Australia’s Full-court Press to Scour the World for Cutting-edge Tech Talent
Australia will now headhunt tech talent for permanent residency
Key points…
+ The federal government will conspicuously ramp-up its efforts to attract senior technology leaders, researchers developers and experts to permanently migrate to Australia under a newly established scheme which actively seeks out talent, rather than waiting for it to come knocking. Dubbed the ‘global talent independent program’ (GTIP) and quietly launched in June, Minister for Immigration, Citizenship, Migrant Services and Multicultural Affairs David Coleman is expected to flesh out crucial details about how the migrant headhunting model will work, including which sectors and industries will get a say.
The outbound marketing effort is effectively an admission that existing efforts for skilled permanent migration are insufficient to maintain an inflow of talent to digitise existing industries and create sustainable new sectors around fields like robotics, advanced physics and quantum computing.

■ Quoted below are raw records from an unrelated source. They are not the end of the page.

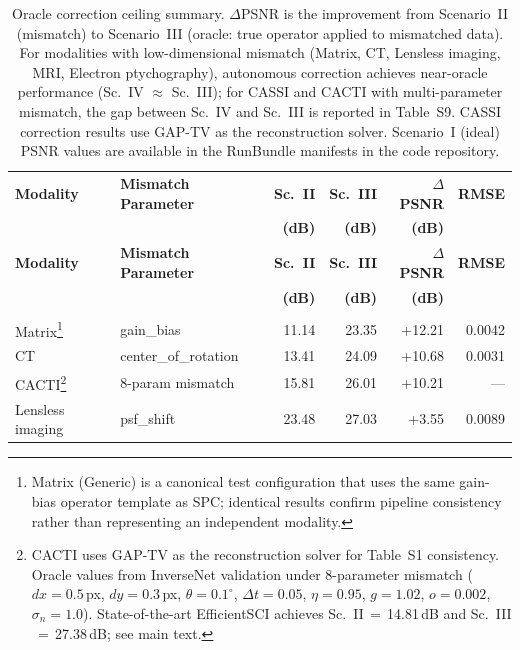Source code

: \documentclass[11pt]{article}
\theoremstyle{definition}
\begin{document}
\begin{longtable}{>{\raggedright}p{2.0cm} >{\raggedright}p{2.8cm}
                  r r r r}
\caption{Oracle correction ceiling summary.  $\Delta$PSNR is the
improvement from Scenario~II (mismatch) to Scenario~III (oracle: true operator applied to mismatched data).
For modalities with low-dimensional mismatch (Matrix, CT, Lensless imaging, MRI, Electron ptychography), autonomous correction achieves near-oracle performance (Sc.~IV $\approx$ Sc.~III); for CASSI and CACTI with multi-parameter mismatch, the gap between Sc.~IV and Sc.~III is reported in Table~S9. CASSI correction results use GAP-TV as the reconstruction solver.
Scenario~I (ideal) PSNR values are available in the RunBundle manifests in the code repository.}
\label{tab:correction_params} \\
\toprule
\textbf{Modality} & \textbf{Mismatch Parameter} &
  \textbf{Sc.~II} & \textbf{Sc.~III} &
  \textbf{$\Delta$PSNR} & \textbf{RMSE} \\
  & & \textbf{(dB)} & \textbf{(dB)} & \textbf{(dB)} & \\
\midrule
\endfirsthead
\toprule
\textbf{Modality} & \textbf{Mismatch Parameter} &
  \textbf{Sc.~II} & \textbf{Sc.~III} &
  \textbf{$\Delta$PSNR} & \textbf{RMSE} \\
  & & \textbf{(dB)} & \textbf{(dB)} & \textbf{(dB)} & \\
\midrule
\endhead
\midrule
\multicolumn{6}{r}{\emph{Continued on next page}} \\
\endfoot
\bottomrule
\endlastfoot
Matrix\footnote{Matrix (Generic) is a canonical test configuration that uses the same gain-bias operator template as SPC; identical results confirm pipeline consistency rather than representing an independent modality.}
  & gain\_bias
  & 11.14 & 23.35 & +12.21
  & 0.0042 \\
CT
  & center\_of\_rotation
  & 13.41 & 24.09 & +10.68
  & 0.0031 \\
CACTI\footnote{CACTI uses GAP-TV as the reconstruction solver for Table~S1 consistency.  Oracle values from InverseNet validation under 8-parameter mismatch ($dx{=}0.5$\,px, $dy{=}0.3$\,px, $\theta{=}0.1^\circ$, $\Delta t{=}0.05$, $\eta{=}0.95$, $g{=}1.02$, $o{=}0.002$, $\sigma_n{=}1.0$).  State-of-the-art EfficientSCI achieves Sc.~II$\,=\,$14.81\,dB and Sc.~III$\,=\,$27.38\,dB; see main text.}
  & 8-param mismatch
  & 15.81 & 26.01 & +10.21
  & --- \\
Lensless imaging
  & psf\_shift
  & 23.48 & 27.03 & +3.55
  & 0.0089 \\

\end{longtable}
\end{document}

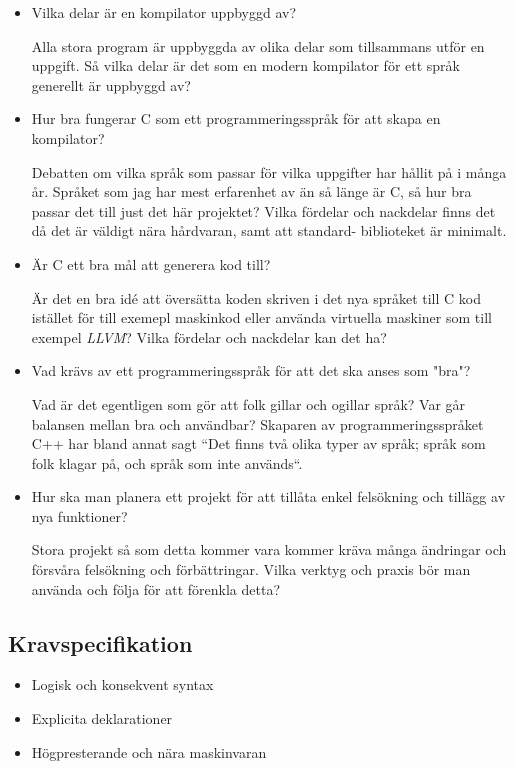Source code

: \documentclass{theme}
\begin{document}
\begin{itemize}
	\item Vilka delar är en kompilator uppbyggd av?
		
		Alla stora program är uppbyggda av olika delar som tillsammans utför en 
		uppgift. Så vilka delar är det som en modern kompilator för ett språk
		generellt är uppbyggd av?

	\item Hur bra fungerar C som ett programmeringsspråk för att skapa en 
		kompilator?

		Debatten om vilka språk som passar för vilka uppgifter har hållit på i 
		många år. Språket som jag har mest erfarenhet av än så länge är C, så
		hur bra passar det till just det här projektet? Vilka fördelar och 
		nackdelar finns det då det är väldigt nära hårdvaran, samt att standard-
		biblioteket är minimalt.

	\item Är C ett bra mål att generera kod till?

		Är det en bra idé att översätta koden skriven i det nya språket till C
		kod istället för till exemepl maskinkod eller använda virtuella maskiner
		som till exempel \textit{LLVM}? Vilka fördelar och nackdelar kan det ha?

	\item Vad krävs av ett programmeringsspråk för att det ska anses som "bra"?

		Vad är det egentligen som gör att folk gillar och ogillar språk? Var 
		går balansen mellan bra och användbar? Skaparen av programmeringsspråket
		C++ har bland annat sagt ``Det finns två olika typer av språk; språk som
		folk klagar på, och språk som inte används``. 

	\item Hur ska man planera ett projekt för att tillåta enkel felsökning och 
		tillägg av nya funktioner?

		Stora projekt så som detta kommer vara kommer kräva många ändringar och
		försvåra felsökning och förbättringar. Vilka verktyg och praxis bör man
		använda och följa för att förenkla detta?

\end{itemize}

\subsection{Kravspecifikation}

\begin{itemize}
	\item Logisk och konsekvent syntax
	\item Explicita deklarationer
	\item Högpresterande och nära maskinvaran
\end{itemize}
\end{document}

+ According to Home Affairs, the GTIP scheme is “designed to attract skilled migrants at the top of their profession to Australia. The program will bring the best talent from around the world.” “This will create opportunities for Australians by transferring skills and creating job opportunities. We will promote this program in Australia and overseas,” Home Affairs material states. Home Affairs says it “will work with Australian sectors, businesses, and governments to attract global talent from around the world” and that “Global Talent Officers will work in key locations overseas.

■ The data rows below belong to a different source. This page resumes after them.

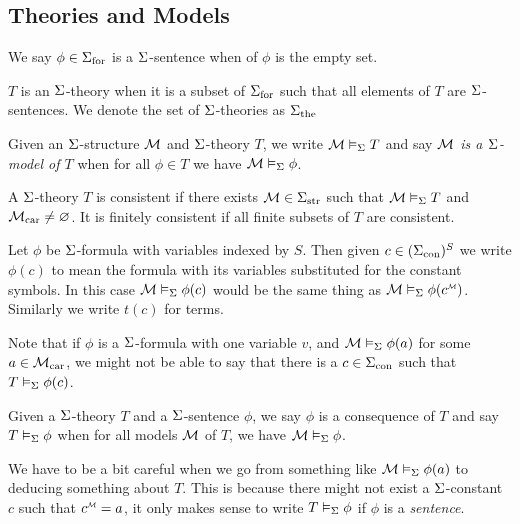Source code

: \subsection{Theories and Models}
\begin{dfn}
    We say $\phi \in {\Sigma}_\mathrm{for}$ is a $\Sigma$-sentence when 
    of $\phi$ is the empty set.
    
    $T$ is an $\Sigma$-theory when it is a subset of ${\Sigma}_\mathrm{for}$
    such that all elements of $T$ are $\Sigma$-sentences.
    We denote the set of $\Sigma$-theories as ${\Sigma}_\mathrm{the}$
\end{dfn}

\begin{dfn} 
    Given an $\Sigma$-structure $\mathcal{M}$ and $\Sigma$-theory $T$, 
    we write $\mathcal{M} \vDash_{\Sigma} T$ and say
    \emph{$\mathcal{M}$ is a $\Sigma$-model of $T$} when 
    for all $\phi \in T$ we have $\mathcal{M} \vDash_{\Sigma} \phi$.
    
    A $\Sigma$-theory $T$ is consistent if there exists 
    $\mathcal{M} \in {\Sigma}_\mathrm{str}$ such that $\mathcal{M} \vDash_{\Sigma} T$ and 
    ${\mathcal{M}}_\mathrm{car} \ne \varnothing$. 
    It is finitely consistent if all 
    finite subsets of $T$ are consistent.

    Let $\phi$ be $\Sigma$-formula with variables indexed by $S$. 
    Then given $c \in ({\Sigma}_\mathrm{con})^S$ we write 
    $\phi(c)$ to mean the formula with its 
    variables substituted for the constant symbols.
    In this case $\mathcal{M} \vDash_{\Sigma} \phi(c)$ would be the same thing as 
    $\MM \model{\Si} \phi(\mmintp{c})$.
    Similarly we write $t(c)$ for terms.
\end{dfn}
Note that if $\phi$ is a $\Sigma$-formula with one variable $v$,
and $\mathcal{M} \vDash_{\Sigma} \phi(a)$ for some $a \in {\mathcal{M}}_\mathrm{car}$, 
we might not be able to say that there is a 
$c \in {\Sigma}_\mathrm{con}$ such that $T \vDash_{\Sigma} \phi(c)$.

\begin{dfn}[Consequence]
    Given a $\Sigma$-theory $T$ 
    and a $\Sigma$-sentence $\phi$,
    we say $\phi$ is a consequence of $T$
    and say $T \vDash_{\Sigma} \phi$ 
    when for all models $\mathcal{M}$ of $T$, 
    we have $\mathcal{M} \vDash_{\Sigma} \phi$.
\end{dfn}
\begin{rmk}
    We have to be a bit careful when we go from something like
    $\mathcal{M} \vDash_{\Sigma} \phi(a)$ to deducing something about $T$.
    This is because there might not exist a $\Sigma$-constant $c$ 
    such that $\modintp{\MM}{c} = a$,
    it only makes sense to write $T \vDash_{\Sigma} \phi$ if $\phi$
    is a \emph{sentence}.
\end{rmk}


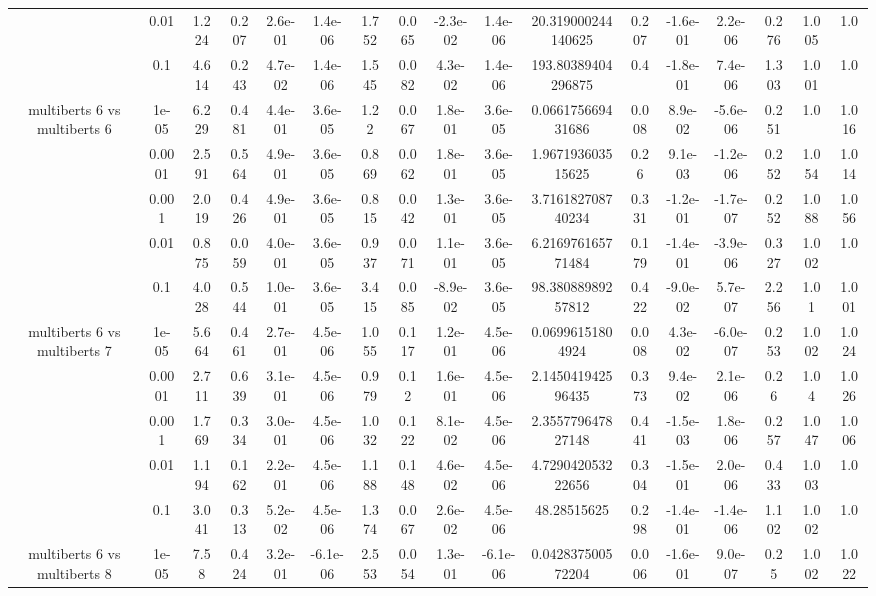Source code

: \begin{tabular}{|c|c|c|c|c|c|c|c|c|c|c|c|c|c|c|c|c|}
 & 0.01 & 1.224 & 0.207 & 2.6e-01 & 1.4e-06 & 1.752 & 0.065 & -2.3e-02 & 1.4e-06 & 20.319000244140625 & 0.207 & -1.6e-01 & 2.2e-06 & 0.276 & 1.005 & 1.0 \\
 & 0.1 & 4.614 & 0.243 & 4.7e-02 & 1.4e-06 & 1.545 & 0.082 & 4.3e-02 & 1.4e-06 & 193.80389404296875 & 0.4 & -1.8e-01 & 7.4e-06 & 1.303 & 1.001 & 1.0 \\
\hline
\multirow{5}{*}{multiberts 6 vs multiberts 6} & 1e-05 & 6.229 & 0.481 & 4.4e-01 & 3.6e-05 & 1.22 & 0.067 & 1.8e-01 & 3.6e-05 & 0.066175669431686 & 0.008 & 8.9e-02 & -5.6e-06 & 0.251 & 1.0 & 1.016 \\
 & 0.0001 & 2.591 & 0.564 & 4.9e-01 & 3.6e-05 & 0.869 & 0.062 & 1.8e-01 & 3.6e-05 & 1.967193603515625 & 0.26 & 9.1e-03 & -1.2e-06 & 0.252 & 1.054 & 1.014 \\
 & 0.001 & 2.019 & 0.426 & 4.9e-01 & 3.6e-05 & 0.815 & 0.042 & 1.3e-01 & 3.6e-05 & 3.716182708740234 & 0.331 & -1.2e-01 & -1.7e-07 & 0.252 & 1.088 & 1.056 \\
 & 0.01 & 0.875 & 0.059 & 4.0e-01 & 3.6e-05 & 0.937 & 0.071 & 1.1e-01 & 3.6e-05 & 6.216976165771484 & 0.179 & -1.4e-01 & -3.9e-06 & 0.327 & 1.002 & 1.0 \\
 & 0.1 & 4.028 & 0.544 & 1.0e-01 & 3.6e-05 & 3.415 & 0.085 & -8.9e-02 & 3.6e-05 & 98.38088989257812 & 0.422 & -9.0e-02 & 5.7e-07 & 2.256 & 1.01 & 1.001 \\
\hline
\multirow{5}{*}{multiberts 6 vs multiberts 7} & 1e-05 & 5.664 & 0.461 & 2.7e-01 & 4.5e-06 & 1.055 & 0.117 & 1.2e-01 & 4.5e-06 & 0.06996151804924 & 0.008 & 4.3e-02 & -6.0e-07 & 0.253 & 1.002 & 1.024 \\
 & 0.0001 & 2.711 & 0.639 & 3.1e-01 & 4.5e-06 & 0.979 & 0.12 & 1.6e-01 & 4.5e-06 & 2.145041942596435 & 0.373 & 9.4e-02 & 2.1e-06 & 0.26 & 1.04 & 1.026 \\
 & 0.001 & 1.769 & 0.334 & 3.0e-01 & 4.5e-06 & 1.032 & 0.122 & 8.1e-02 & 4.5e-06 & 2.355779647827148 & 0.441 & -1.5e-03 & 1.8e-06 & 0.257 & 1.047 & 1.006 \\
 & 0.01 & 1.194 & 0.162 & 2.2e-01 & 4.5e-06 & 1.188 & 0.148 & 4.6e-02 & 4.5e-06 & 4.729042053222656 & 0.304 & -1.5e-01 & 2.0e-06 & 0.433 & 1.003 & 1.0 \\
 & 0.1 & 3.041 & 0.313 & 5.2e-02 & 4.5e-06 & 1.374 & 0.067 & 2.6e-02 & 4.5e-06 & 48.28515625 & 0.298 & -1.4e-01 & -1.4e-06 & 1.102 & 1.002 & 1.0 \\
\hline
\multirow{5}{*}{multiberts 6 vs multiberts 8} & 1e-05 & 7.58 & 0.424 & 3.2e-01 & -6.1e-06 & 2.553 & 0.054 & 1.3e-01 & -6.1e-06 & 0.042837500572204 & 0.006 & -1.6e-01 & 9.0e-07 & 0.25 & 1.002 & 1.022 \\

\end{tabular}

+ The use of permanent residency and potentially citizenship is a major shift in thinking around attracting technologists and high tech industries to Australia. The outbound marketing effort is effectively an admission that existing efforts for skilled permanent migration are insufficient to maintain an inflow of talent to digitise existing industries and create sustainable new sectors around fields like robotics, advanced physics and quantum computing. The move also sidelines the Australian tech sector’s infamously fractious lobby groups, the Australian Computer Society and the Australian Information Industry Association, by creating a new mechanism that can be used to assess skills and talent over and above current job classifications.